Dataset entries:
* * * *

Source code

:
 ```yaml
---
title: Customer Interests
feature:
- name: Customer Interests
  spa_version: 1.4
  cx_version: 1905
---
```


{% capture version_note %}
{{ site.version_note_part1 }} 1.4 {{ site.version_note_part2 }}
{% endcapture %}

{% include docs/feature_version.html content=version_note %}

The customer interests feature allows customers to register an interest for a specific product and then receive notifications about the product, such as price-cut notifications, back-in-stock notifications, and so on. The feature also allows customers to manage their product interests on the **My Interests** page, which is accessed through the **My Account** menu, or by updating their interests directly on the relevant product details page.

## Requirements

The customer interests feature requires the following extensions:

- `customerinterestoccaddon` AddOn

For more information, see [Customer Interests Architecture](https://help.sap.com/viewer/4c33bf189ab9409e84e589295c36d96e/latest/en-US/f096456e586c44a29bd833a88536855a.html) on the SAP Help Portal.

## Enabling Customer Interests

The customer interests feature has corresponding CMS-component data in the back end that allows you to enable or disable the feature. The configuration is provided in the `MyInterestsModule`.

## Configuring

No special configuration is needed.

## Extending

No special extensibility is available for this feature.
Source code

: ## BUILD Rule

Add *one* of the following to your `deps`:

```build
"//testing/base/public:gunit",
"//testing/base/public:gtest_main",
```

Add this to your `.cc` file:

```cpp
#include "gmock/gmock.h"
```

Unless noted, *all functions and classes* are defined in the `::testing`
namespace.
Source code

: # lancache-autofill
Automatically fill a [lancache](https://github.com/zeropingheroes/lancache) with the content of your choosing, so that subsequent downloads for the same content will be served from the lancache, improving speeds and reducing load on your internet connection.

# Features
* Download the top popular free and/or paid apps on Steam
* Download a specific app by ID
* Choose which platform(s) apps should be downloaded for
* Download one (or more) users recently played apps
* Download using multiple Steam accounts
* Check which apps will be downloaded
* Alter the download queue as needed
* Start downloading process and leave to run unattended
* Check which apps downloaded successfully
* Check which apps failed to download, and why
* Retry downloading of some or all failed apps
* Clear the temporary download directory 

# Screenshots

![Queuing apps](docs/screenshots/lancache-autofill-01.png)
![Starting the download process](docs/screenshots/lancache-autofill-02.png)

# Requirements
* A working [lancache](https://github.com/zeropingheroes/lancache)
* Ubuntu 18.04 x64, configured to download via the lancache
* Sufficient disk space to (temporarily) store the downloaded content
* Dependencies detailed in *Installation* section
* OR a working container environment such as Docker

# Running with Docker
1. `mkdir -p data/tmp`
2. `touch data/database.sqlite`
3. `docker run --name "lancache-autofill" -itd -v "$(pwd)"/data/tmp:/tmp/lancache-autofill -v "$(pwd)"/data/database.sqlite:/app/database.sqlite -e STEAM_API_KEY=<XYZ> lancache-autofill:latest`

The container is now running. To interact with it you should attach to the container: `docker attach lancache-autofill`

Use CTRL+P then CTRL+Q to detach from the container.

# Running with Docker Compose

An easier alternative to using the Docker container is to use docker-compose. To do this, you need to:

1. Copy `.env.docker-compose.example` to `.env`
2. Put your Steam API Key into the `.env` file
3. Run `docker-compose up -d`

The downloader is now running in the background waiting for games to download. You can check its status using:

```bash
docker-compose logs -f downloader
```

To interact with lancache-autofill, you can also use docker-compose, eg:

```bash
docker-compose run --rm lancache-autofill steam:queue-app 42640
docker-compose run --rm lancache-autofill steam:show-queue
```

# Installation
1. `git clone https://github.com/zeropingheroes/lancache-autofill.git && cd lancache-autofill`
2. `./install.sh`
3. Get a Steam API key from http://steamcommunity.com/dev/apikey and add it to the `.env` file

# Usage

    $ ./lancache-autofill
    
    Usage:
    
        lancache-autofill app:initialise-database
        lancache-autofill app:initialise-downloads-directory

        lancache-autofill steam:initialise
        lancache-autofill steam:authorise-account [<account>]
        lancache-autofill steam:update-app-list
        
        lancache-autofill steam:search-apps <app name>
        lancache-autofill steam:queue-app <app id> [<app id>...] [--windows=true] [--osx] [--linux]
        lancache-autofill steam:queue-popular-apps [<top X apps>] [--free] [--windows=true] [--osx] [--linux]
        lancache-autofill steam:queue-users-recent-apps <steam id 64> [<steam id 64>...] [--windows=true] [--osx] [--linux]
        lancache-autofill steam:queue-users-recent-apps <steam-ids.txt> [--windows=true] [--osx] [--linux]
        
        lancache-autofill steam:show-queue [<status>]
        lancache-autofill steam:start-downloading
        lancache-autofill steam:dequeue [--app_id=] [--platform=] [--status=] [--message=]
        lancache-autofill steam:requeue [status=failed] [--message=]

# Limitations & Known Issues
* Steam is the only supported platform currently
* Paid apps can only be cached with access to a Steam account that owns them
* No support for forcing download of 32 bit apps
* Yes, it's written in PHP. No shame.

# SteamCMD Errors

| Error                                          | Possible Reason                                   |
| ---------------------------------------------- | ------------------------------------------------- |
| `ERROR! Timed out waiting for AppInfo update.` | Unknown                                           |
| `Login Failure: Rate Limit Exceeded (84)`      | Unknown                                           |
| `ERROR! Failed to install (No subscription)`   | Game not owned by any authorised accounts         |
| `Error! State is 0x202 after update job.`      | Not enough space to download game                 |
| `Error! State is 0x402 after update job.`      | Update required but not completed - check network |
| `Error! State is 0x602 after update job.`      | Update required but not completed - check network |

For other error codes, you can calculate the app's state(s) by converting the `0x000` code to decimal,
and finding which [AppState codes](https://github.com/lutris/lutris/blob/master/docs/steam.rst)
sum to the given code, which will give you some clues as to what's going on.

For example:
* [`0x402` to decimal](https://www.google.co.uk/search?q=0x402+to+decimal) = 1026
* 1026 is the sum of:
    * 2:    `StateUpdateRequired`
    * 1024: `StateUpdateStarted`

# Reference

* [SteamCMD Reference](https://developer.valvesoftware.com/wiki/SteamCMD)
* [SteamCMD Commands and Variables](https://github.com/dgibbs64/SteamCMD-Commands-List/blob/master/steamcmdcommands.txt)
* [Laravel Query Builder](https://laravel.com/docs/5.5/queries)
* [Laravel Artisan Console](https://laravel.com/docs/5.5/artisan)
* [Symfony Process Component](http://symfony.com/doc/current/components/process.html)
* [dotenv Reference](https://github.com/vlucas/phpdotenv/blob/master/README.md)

* * * *

• Work required
Which lines of the records above hold the word "downloader"? Copy each of them.

• Exercise output
The downloader is now running in the background waiting for games to download. You can check its status using:
docker-compose logs -f downloader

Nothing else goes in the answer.